(Plain-text document sources)
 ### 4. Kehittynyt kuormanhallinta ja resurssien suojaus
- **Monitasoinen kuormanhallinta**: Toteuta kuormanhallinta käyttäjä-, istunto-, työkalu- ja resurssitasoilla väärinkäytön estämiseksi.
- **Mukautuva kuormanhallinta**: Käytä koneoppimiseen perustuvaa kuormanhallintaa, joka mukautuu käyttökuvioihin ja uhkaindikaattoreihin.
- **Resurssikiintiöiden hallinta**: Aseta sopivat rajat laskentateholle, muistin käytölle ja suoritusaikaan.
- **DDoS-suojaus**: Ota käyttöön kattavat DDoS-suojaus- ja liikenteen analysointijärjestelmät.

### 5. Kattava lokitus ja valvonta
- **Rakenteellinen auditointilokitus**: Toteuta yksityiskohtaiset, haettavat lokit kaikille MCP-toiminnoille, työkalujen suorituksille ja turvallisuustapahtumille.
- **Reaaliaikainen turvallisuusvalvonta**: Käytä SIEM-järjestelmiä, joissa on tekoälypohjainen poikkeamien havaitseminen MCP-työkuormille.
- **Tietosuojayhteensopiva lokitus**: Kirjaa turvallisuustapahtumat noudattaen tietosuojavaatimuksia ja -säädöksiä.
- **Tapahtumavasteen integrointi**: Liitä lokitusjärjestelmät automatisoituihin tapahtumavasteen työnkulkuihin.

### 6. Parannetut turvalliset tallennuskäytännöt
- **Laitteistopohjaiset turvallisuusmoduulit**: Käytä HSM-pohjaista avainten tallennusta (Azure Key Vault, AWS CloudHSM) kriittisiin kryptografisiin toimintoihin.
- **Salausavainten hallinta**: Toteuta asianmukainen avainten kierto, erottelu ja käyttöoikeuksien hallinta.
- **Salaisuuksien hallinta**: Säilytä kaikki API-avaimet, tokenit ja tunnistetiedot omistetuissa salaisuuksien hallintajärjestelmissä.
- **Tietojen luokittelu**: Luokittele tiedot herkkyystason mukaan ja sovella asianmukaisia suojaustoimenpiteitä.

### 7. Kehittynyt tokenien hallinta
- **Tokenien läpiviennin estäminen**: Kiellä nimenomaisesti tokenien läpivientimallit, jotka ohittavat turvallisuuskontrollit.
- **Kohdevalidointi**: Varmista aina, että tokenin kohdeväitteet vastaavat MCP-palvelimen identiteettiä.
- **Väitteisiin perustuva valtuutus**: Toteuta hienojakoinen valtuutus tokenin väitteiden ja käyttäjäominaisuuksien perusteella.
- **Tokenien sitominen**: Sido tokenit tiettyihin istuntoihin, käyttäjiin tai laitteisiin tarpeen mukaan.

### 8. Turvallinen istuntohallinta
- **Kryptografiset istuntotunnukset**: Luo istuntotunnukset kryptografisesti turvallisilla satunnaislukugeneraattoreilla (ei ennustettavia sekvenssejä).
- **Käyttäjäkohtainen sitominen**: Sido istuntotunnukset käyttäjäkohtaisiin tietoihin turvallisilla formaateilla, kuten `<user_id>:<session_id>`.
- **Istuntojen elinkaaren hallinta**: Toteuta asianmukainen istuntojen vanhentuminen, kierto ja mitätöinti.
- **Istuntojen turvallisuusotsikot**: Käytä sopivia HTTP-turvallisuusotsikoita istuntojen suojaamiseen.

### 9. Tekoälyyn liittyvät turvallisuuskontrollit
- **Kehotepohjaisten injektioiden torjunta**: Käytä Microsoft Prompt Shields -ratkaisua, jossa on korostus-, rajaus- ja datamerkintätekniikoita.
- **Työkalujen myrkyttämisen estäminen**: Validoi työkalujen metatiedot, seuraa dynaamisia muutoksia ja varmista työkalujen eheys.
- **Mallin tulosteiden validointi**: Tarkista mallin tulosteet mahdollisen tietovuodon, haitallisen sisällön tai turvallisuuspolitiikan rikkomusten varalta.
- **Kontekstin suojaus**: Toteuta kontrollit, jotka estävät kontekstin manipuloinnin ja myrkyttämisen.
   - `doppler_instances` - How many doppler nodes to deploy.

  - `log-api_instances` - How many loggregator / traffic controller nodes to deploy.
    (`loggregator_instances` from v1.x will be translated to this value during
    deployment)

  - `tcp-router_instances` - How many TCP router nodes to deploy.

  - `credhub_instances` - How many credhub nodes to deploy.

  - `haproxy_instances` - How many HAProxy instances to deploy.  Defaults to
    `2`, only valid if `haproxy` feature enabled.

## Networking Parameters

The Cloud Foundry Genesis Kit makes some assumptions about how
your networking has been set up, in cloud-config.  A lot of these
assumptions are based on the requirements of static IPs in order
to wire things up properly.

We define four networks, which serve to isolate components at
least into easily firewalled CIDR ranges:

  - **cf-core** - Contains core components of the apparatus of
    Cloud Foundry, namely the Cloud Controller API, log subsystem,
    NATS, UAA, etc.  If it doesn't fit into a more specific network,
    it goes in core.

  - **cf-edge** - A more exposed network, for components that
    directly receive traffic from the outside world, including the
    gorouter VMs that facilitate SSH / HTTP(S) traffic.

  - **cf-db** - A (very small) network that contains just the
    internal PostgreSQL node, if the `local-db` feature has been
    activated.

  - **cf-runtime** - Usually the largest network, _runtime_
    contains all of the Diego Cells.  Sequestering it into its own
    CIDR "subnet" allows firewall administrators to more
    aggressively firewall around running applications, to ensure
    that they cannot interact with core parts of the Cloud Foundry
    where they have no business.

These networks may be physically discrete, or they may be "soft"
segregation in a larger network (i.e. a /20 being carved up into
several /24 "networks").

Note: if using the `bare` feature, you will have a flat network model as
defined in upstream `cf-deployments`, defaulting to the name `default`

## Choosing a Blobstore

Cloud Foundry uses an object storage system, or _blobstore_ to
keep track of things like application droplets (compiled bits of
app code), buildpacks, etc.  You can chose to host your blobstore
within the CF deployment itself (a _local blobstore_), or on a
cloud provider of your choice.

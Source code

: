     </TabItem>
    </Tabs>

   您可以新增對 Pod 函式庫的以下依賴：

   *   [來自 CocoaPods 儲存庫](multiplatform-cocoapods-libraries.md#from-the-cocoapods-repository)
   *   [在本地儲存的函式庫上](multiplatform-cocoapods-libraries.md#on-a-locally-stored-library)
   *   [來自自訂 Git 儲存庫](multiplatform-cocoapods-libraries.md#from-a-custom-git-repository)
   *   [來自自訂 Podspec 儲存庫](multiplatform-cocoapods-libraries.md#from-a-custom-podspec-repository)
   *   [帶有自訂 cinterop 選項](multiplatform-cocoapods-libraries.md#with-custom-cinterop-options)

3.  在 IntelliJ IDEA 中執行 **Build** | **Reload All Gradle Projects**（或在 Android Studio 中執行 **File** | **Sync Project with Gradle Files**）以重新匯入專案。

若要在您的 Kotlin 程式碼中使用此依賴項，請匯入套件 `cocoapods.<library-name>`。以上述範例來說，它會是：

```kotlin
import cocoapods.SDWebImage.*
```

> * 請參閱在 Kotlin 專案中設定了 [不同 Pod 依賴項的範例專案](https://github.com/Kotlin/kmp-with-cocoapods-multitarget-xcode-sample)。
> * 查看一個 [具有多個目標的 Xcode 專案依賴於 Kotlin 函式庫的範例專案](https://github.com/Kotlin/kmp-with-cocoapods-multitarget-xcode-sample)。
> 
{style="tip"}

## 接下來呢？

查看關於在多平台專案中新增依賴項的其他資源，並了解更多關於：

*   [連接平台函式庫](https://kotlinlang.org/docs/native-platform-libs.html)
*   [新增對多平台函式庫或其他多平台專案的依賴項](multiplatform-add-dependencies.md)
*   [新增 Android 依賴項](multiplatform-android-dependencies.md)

_Exercise_
Word for word, write out each entry shown above.

_Answer below_
 ### 4. Kehittynyt kuormanhallinta ja resurssien suojaus
- **Monitasoinen kuormanhallinta**: Toteuta kuormanhallinta käyttäjä-, istunto-, työkalu- ja resurssitasoilla väärinkäytön estämiseksi.
- **Mukautuva kuormanhallinta**: Käytä koneoppimiseen perustuvaa kuormanhallintaa, joka mukautuu käyttökuvioihin ja uhkaindikaattoreihin.
- **Resurssikiintiöiden hallinta**: Aseta sopivat rajat laskentateholle, muistin käytölle ja suoritusaikaan.
- **DDoS-suojaus**: Ota käyttöön kattavat DDoS-suojaus- ja liikenteen analysointijärjestelmät.

### 5. Kattava lokitus ja valvonta
- **Rakenteellinen auditointilokitus**: Toteuta yksityiskohtaiset, haettavat lokit kaikille MCP-toiminnoille, työkalujen suorituksille ja turvallisuustapahtumille.
- **Reaaliaikainen turvallisuusvalvonta**: Käytä SIEM-järjestelmiä, joissa on tekoälypohjainen poikkeamien havaitseminen MCP-työkuormille.
- **Tietosuojayhteensopiva lokitus**: Kirjaa turvallisuustapahtumat noudattaen tietosuojavaatimuksia ja -säädöksiä.
- **Tapahtumavasteen integrointi**: Liitä lokitusjärjestelmät automatisoituihin tapahtumavasteen työnkulkuihin.

### 6. Parannetut turvalliset tallennuskäytännöt
- **Laitteistopohjaiset turvallisuusmoduulit**: Käytä HSM-pohjaista avainten tallennusta (Azure Key Vault, AWS CloudHSM) kriittisiin kryptografisiin toimintoihin.
- **Salausavainten hallinta**: Toteuta asianmukainen avainten kierto, erottelu ja käyttöoikeuksien hallinta.
- **Salaisuuksien hallinta**: Säilytä kaikki API-avaimet, tokenit ja tunnistetiedot omistetuissa salaisuuksien hallintajärjestelmissä.
- **Tietojen luokittelu**: Luokittele tiedot herkkyystason mukaan ja sovella asianmukaisia suojaustoimenpiteitä.

### 7. Kehittynyt tokenien hallinta
- **Tokenien läpiviennin estäminen**: Kiellä nimenomaisesti tokenien läpivientimallit, jotka ohittavat turvallisuuskontrollit.
- **Kohdevalidointi**: Varmista aina, että tokenin kohdeväitteet vastaavat MCP-palvelimen identiteettiä.
- **Väitteisiin perustuva valtuutus**: Toteuta hienojakoinen valtuutus tokenin väitteiden ja käyttäjäominaisuuksien perusteella.
- **Tokenien sitominen**: Sido tokenit tiettyihin istuntoihin, käyttäjiin tai laitteisiin tarpeen mukaan.

### 8. Turvallinen istuntohallinta
- **Kryptografiset istuntotunnukset**: Luo istuntotunnukset kryptografisesti turvallisilla satunnaislukugeneraattoreilla (ei ennustettavia sekvenssejä).
- **Käyttäjäkohtainen sitominen**: Sido istuntotunnukset käyttäjäkohtaisiin tietoihin turvallisilla formaateilla, kuten `<user_id>:<session_id>`.
- **Istuntojen elinkaaren hallinta**: Toteuta asianmukainen istuntojen vanhentuminen, kierto ja mitätöinti.
- **Istuntojen turvallisuusotsikot**: Käytä sopivia HTTP-turvallisuusotsikoita istuntojen suojaamiseen.

### 9. Tekoälyyn liittyvät turvallisuuskontrollit
- **Kehotepohjaisten injektioiden torjunta**: Käytä Microsoft Prompt Shields -ratkaisua, jossa on korostus-, rajaus- ja datamerkintätekniikoita.
- **Työkalujen myrkyttämisen estäminen**: Validoi työkalujen metatiedot, seuraa dynaamisia muutoksia ja varmista työkalujen eheys.
- **Mallin tulosteiden validointi**: Tarkista mallin tulosteet mahdollisen tietovuodon, haitallisen sisällön tai turvallisuuspolitiikan rikkomusten varalta.
- **Kontekstin suojaus**: Toteuta kontrollit, jotka estävät kontekstin manipuloinnin ja myrkyttämisen.
   - `doppler_instances` - How many doppler nodes to deploy.

  - `log-api_instances` - How many loggregator / traffic controller nodes to deploy.
    (`loggregator_instances` from v1.x will be translated to this value during
    deployment)

  - `tcp-router_instances` - How many TCP router nodes to deploy.

  - `credhub_instances` - How many credhub nodes to deploy.

  - `haproxy_instances` - How many HAProxy instances to deploy.  Defaults to
    `2`, only valid if `haproxy` feature enabled.

## Networking Parameters

The Cloud Foundry Genesis Kit makes some assumptions about how
your networking has been set up, in cloud-config.  A lot of these
assumptions are based on the requirements of static IPs in order
to wire things up properly.

We define four networks, which serve to isolate components at
least into easily firewalled CIDR ranges:

  - **cf-core** - Contains core components of the apparatus of
    Cloud Foundry, namely the Cloud Controller API, log subsystem,
    NATS, UAA, etc.  If it doesn't fit into a more specific network,
    it goes in core.

  - **cf-edge** - A more exposed network, for components that
    directly receive traffic from the outside world, including the
    gorouter VMs that facilitate SSH / HTTP(S) traffic.

  - **cf-db** - A (very small) network that contains just the
    internal PostgreSQL node, if the `local-db` feature has been
    activated.

  - **cf-runtime** - Usually the largest network, _runtime_
    contains all of the Diego Cells.  Sequestering it into its own
    CIDR "subnet" allows firewall administrators to more
    aggressively firewall around running applications, to ensure
    that they cannot interact with core parts of the Cloud Foundry
    where they have no business.

These networks may be physically discrete, or they may be "soft"
segregation in a larger network (i.e. a /20 being carved up into
several /24 "networks").

Note: if using the `bare` feature, you will have a flat network model as
defined in upstream `cf-deployments`, defaulting to the name `default`

## Choosing a Blobstore

Cloud Foundry uses an object storage system, or _blobstore_ to
keep track of things like application droplets (compiled bits of
app code), buildpacks, etc.  You can chose to host your blobstore
within the CF deployment itself (a _local blobstore_), or on a
cloud provider of your choice.

Source code

:     </TabItem>
    </Tabs>

   您可以新增對 Pod 函式庫的以下依賴：

   *   [來自 CocoaPods 儲存庫](multiplatform-cocoapods-libraries.md#from-the-cocoapods-repository)
   *   [在本地儲存的函式庫上](multiplatform-cocoapods-libraries.md#on-a-locally-stored-library)
   *   [來自自訂 Git 儲存庫](multiplatform-cocoapods-libraries.md#from-a-custom-git-repository)
   *   [來自自訂 Podspec 儲存庫](multiplatform-cocoapods-libraries.md#from-a-custom-podspec-repository)
   *   [帶有自訂 cinterop 選項](multiplatform-cocoapods-libraries.md#with-custom-cinterop-options)

3.  在 IntelliJ IDEA 中執行 **Build** | **Reload All Gradle Projects**（或在 Android Studio 中執行 **File** | **Sync Project with Gradle Files**）以重新匯入專案。

若要在您的 Kotlin 程式碼中使用此依賴項，請匯入套件 `cocoapods.<library-name>`。以上述範例來說，它會是：

```kotlin
import cocoapods.SDWebImage.*
```

> * 請參閱在 Kotlin 專案中設定了 [不同 Pod 依賴項的範例專案](https://github.com/Kotlin/kmp-with-cocoapods-multitarget-xcode-sample)。
> * 查看一個 [具有多個目標的 Xcode 專案依賴於 Kotlin 函式庫的範例專案](https://github.com/Kotlin/kmp-with-cocoapods-multitarget-xcode-sample)。
> 
{style="tip"}

## 接下來呢？

查看關於在多平台專案中新增依賴項的其他資源，並了解更多關於：

*   [連接平台函式庫](https://kotlinlang.org/docs/native-platform-libs.html)
*   [新增對多平台函式庫或其他多平台專案的依賴項](multiplatform-add-dependencies.md)
*   [新增 Android 依賴項](multiplatform-android-dependencies.md)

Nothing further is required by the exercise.